While rule changes have been made to try and reduce this problem, there are also approaches taking advantage of technology, specifically gel rheology. A Georgia company, Guardian now makes a gel-filled cap that covers a football helmet and, at least based on initial, anecdotal reports from players, seems to pretty much eliminate head trauma. Gels are well-known for absorbing and dissipating energy repeatedly, making them the ideal choice for this application. From a rheological perspective, soft gels have a dominant viscous behavior and a minor elastic behavior. The viscosity is important as it is the sink for the impact energy. Elasticity is recoverable energy, something that should be minimized, but if there is too little of it, the gel would not recover its shape repeatedly. (Imagine how unworkable a cap filled with water or even a very viscous liquid would be. It would all flow to the bottom and provide no protection up high.) A key question is how long these gels maintain their integrity, as all the impact energy will eventually break down the elastic component, making them of little use.

Since the caps go over the helmets, the caps are only used in practice and taken off for games. But players practice more than play actual games, so while not perfect, the impact(grin) of the caps is significant. It seems like the caps are too thick for them to be be placed inside the helmet and therefore be used all the time. That would be a nice second generation product or something for a competitor to invent.

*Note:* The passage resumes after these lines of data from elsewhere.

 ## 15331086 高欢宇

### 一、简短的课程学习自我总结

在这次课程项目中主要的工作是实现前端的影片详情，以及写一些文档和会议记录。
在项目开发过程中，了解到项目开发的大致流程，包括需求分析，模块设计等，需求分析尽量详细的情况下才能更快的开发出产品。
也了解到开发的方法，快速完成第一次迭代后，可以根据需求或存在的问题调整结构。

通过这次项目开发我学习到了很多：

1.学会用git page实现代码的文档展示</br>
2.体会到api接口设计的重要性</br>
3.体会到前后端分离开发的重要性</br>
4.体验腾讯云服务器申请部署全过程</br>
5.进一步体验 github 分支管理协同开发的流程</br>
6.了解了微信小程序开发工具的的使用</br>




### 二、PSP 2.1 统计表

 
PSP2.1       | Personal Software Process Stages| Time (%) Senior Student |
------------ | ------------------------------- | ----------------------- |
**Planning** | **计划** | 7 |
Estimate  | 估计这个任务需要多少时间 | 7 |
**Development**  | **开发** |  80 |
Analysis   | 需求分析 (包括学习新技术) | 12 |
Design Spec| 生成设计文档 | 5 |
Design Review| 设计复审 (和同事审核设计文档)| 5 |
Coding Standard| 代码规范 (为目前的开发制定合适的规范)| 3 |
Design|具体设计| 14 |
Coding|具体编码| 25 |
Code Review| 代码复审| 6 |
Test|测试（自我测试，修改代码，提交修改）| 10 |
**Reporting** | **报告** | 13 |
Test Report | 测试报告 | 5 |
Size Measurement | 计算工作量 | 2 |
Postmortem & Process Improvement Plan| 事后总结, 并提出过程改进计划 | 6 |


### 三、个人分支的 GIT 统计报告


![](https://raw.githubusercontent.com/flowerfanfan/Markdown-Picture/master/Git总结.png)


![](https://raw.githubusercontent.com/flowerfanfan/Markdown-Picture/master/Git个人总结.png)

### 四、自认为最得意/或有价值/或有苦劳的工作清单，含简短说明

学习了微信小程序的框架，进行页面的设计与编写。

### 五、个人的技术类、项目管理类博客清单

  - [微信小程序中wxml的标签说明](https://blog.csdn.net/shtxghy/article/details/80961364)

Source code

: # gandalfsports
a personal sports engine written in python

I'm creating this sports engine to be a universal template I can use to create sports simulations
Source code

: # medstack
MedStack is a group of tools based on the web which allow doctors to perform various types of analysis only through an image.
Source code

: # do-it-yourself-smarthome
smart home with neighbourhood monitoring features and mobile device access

[*] While the column is almost entirely about chronic head injuries, I was much more taken aback by this quote:"For all (football) players who play five or more years, life expectancy is less than 60; for linemen it is much less." I used to think my sport, bicycle racing, was tough because of the old saying in the peleton that riding the Tour de France takes a year off your life. But for football players, it looks like a year in the NFL takes 3 years off your life. Yikes.

Tuesday, August 14, 2012

Polymerizing Antioxidants

The various defense labs run by the military get to work on some really cool stuff at times, such as hypersonic jets that cruise along at Mach 6. But sometimes, the cool stuff is more mundane, such as preserving food. Napoleon long ago recognized that "an army marches on its stomach" and offered a prize for invention of a safe food preservation process. The winning technology is still around today - canning. While modern soldiers ride more and march less than in the past, keeping them fed is still as much of a concern as in the past, and food preservation is just as important.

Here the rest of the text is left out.